Os gatos expressam o stress aumentando as atividades que os fazem sentir-se mais seguros, como esfregar-se em mobiliário ou no dono mais frequentemente, ou procurar lugares onde se sinta igualmente seguro. Quando o stress não diminui, ele pode aumentar o seu comportamento de marcação e arranhar, urinar ou defecar em locais fora do habitual. Às vezes tornam-se passivos, ao não se limparem, perdendo o interesse pelos alimentos e permanecendo imóveis.

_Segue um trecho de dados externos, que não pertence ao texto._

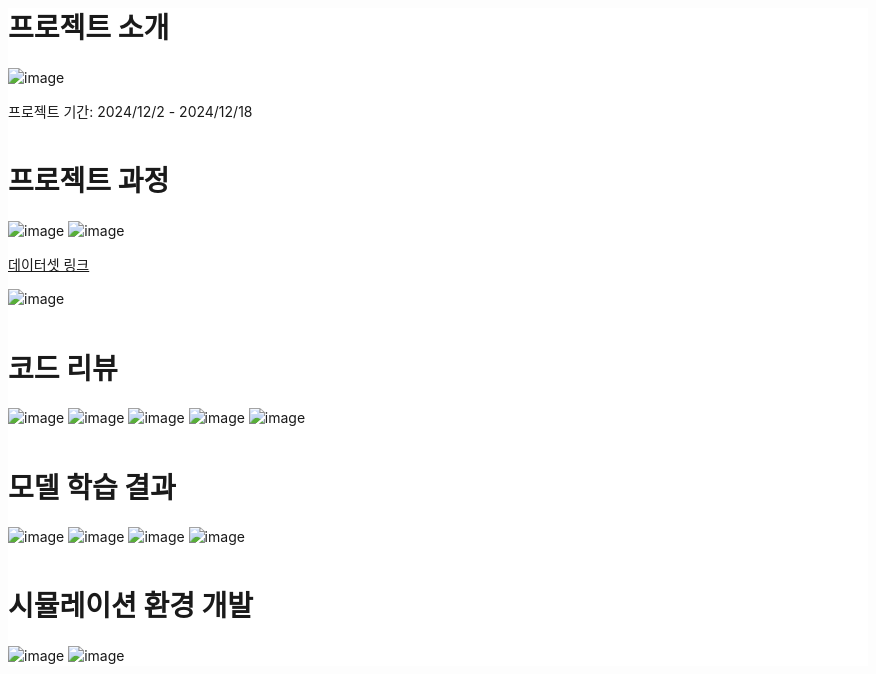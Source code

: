 # 프로젝트 소개

<img width="1264" height="703" alt="image" src="https://github.com/user-attachments/assets/1585cf1a-1c45-471d-b59d-ea4312ae278b" />

프로젝트 기간: 2024/12/2 - 2024/12/18

# 프로젝트 과정

<img width="1233" height="431" alt="image" src="https://github.com/user-attachments/assets/f8fcd361-66cf-422b-b030-379ea2b88651" />

<img width="1253" height="678" alt="image" src="https://github.com/user-attachments/assets/2c433b15-fd9b-4b8f-af1b-017cbac623c9" />

[데이터셋 링크](https://www.kaggle.com/datasets/a2015003713/militaryaircraftdetectiondataset )

<img width="1256" height="412" alt="image" src="https://github.com/user-attachments/assets/372811b1-8125-46b7-9673-aa4649124e2a" />

# 코드 리뷰

<img width="1260" height="440" alt="image" src="https://github.com/user-attachments/assets/ac63b715-2107-4212-bf74-b2c318fe1c3d" />

<img width="1242" height="537" alt="image" src="https://github.com/user-attachments/assets/493be586-c367-4a54-a8cd-1ba7ca4d6abc" />

<img width="1249" height="513" alt="image" src="https://github.com/user-attachments/assets/7351e9b2-c574-4ff2-b729-33f654c58e17" />

<img width="1197" height="598" alt="image" src="https://github.com/user-attachments/assets/c2c59c6c-4a54-4ef8-9bae-ff7d766912d6" />

<img width="1239" height="273" alt="image" src="https://github.com/user-attachments/assets/97573457-b531-4ecf-bd10-642301cb5e51" />

# 모델 학습 결과

<img width="1241" height="539" alt="image" src="https://github.com/user-attachments/assets/0067f019-e1dd-450d-ac37-79a67c4b1a65" />

<img width="1232" height="519" alt="image" src="https://github.com/user-attachments/assets/b0398e85-ac5a-4703-9b54-ca189ed9ed9a" />

<img width="1222" height="541" alt="image" src="https://github.com/user-attachments/assets/fb319394-96c0-4cb9-8038-32459364e1d5" />

<img width="1242" height="439" alt="image" src="https://github.com/user-attachments/assets/86a7b48e-6f41-425c-b81d-cd00e3a63d92" />

# 시뮬레이션 환경 개발

<img width="1231" height="631" alt="image" src="https://github.com/user-attachments/assets/85fcab31-dcb2-4910-ad1b-d2094300c25e" />

<img width="1218" height="285" alt="image" src="https://github.com/user-attachments/assets/5c4794ae-856e-4ebb-abd2-ee7aa66d74a8" />
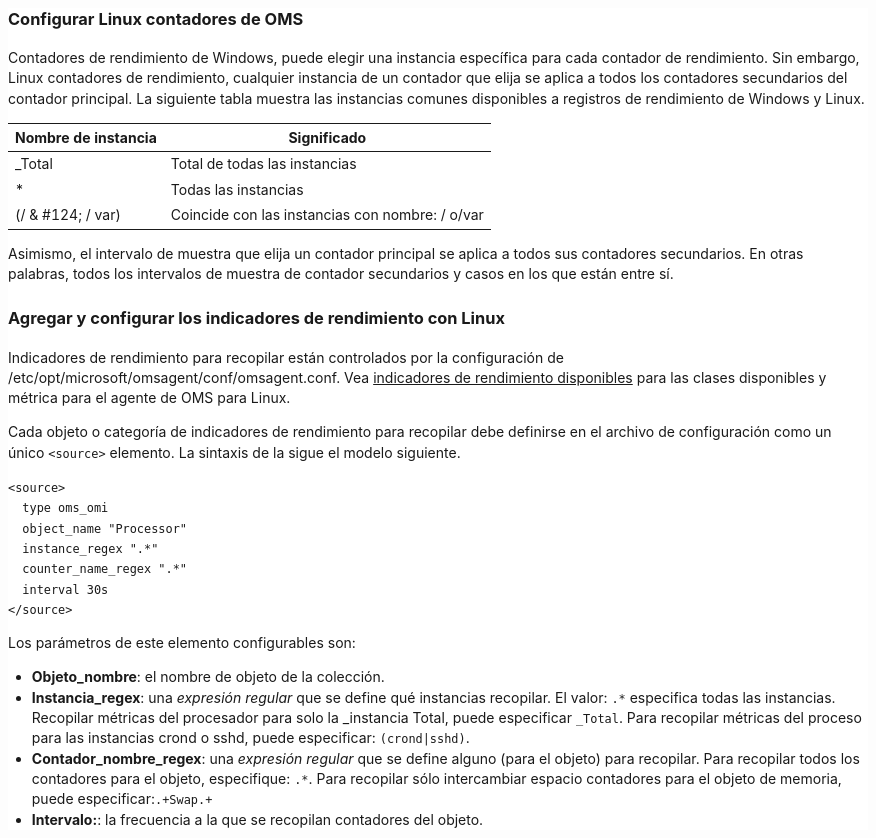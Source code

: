 ### <a name="configure-linux-performance-counters-in-oms"></a>Configurar Linux contadores de OMS

Contadores de rendimiento de Windows, puede elegir una instancia específica para cada contador de rendimiento. Sin embargo, Linux contadores de rendimiento, cualquier instancia de un contador que elija se aplica a todos los contadores secundarios del contador principal. La siguiente tabla muestra las instancias comunes disponibles a registros de rendimiento de Windows y Linux.

| **Nombre de instancia** | **Significado** |
| --- | --- |
| \_Total | Total de todas las instancias |
| \* | Todas las instancias |
| (/ & #124; / var) | Coincide con las instancias con nombre: / o/var |


Asimismo, el intervalo de muestra que elija un contador principal se aplica a todos sus contadores secundarios. En otras palabras, todos los intervalos de muestra de contador secundarios y casos en los que están entre sí.

### <a name="add-and-configure-performance-metrics-with-linux"></a>Agregar y configurar los indicadores de rendimiento con Linux

Indicadores de rendimiento para recopilar están controlados por la configuración de /etc/opt/microsoft/omsagent/conf/omsagent.conf. Vea [indicadores de rendimiento disponibles](https://github.com/Microsoft/OMS-Agent-for-Linux/blob/master/docs/OMS-Agent-for-Linux.md#appendix-available-performance-metrics) para las clases disponibles y métrica para el agente de OMS para Linux.

Cada objeto o categoría de indicadores de rendimiento para recopilar debe definirse en el archivo de configuración como un único `<source>` elemento. La sintaxis de la sigue el modelo siguiente.

```
<source>
  type oms_omi  
  object_name "Processor"
  instance_regex ".*"
  counter_name_regex ".*"
  interval 30s
</source>

```

Los parámetros de este elemento configurables son:

- **Objeto\_nombre**: el nombre de objeto de la colección.
- **Instancia\_regex**: una *expresión regular* que se define qué instancias recopilar. El valor: `.*` especifica todas las instancias. Recopilar métricas del procesador para solo la \_instancia Total, puede especificar `_Total`. Para recopilar métricas del proceso para las instancias crond o sshd, puede especificar: `(crond|sshd)`.
- **Contador\_nombre\_regex**: una *expresión regular* que se define alguno (para el objeto) para recopilar. Para recopilar todos los contadores para el objeto, especifique: `.*`. Para recopilar sólo intercambiar espacio contadores para el objeto de memoria, puede especificar:`.+Swap.+`
- **Intervalo:**: la frecuencia a la que se recopilan contadores del objeto.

Em alguns casos de stress são muito úteis as feromonas sintéticas, que são comercializadas para a pulverização de superfícies ou colocação em tomadas elétricas que as espalham pela casa através do seu funcionamento.

É importante observar atentamente o comportamento dos nossos gatos, para se poder detetar pequenas mudanças que possam ser a manifestação de um pedido de ajuda e, na dúvida, devemos levá-lo ao veterinário.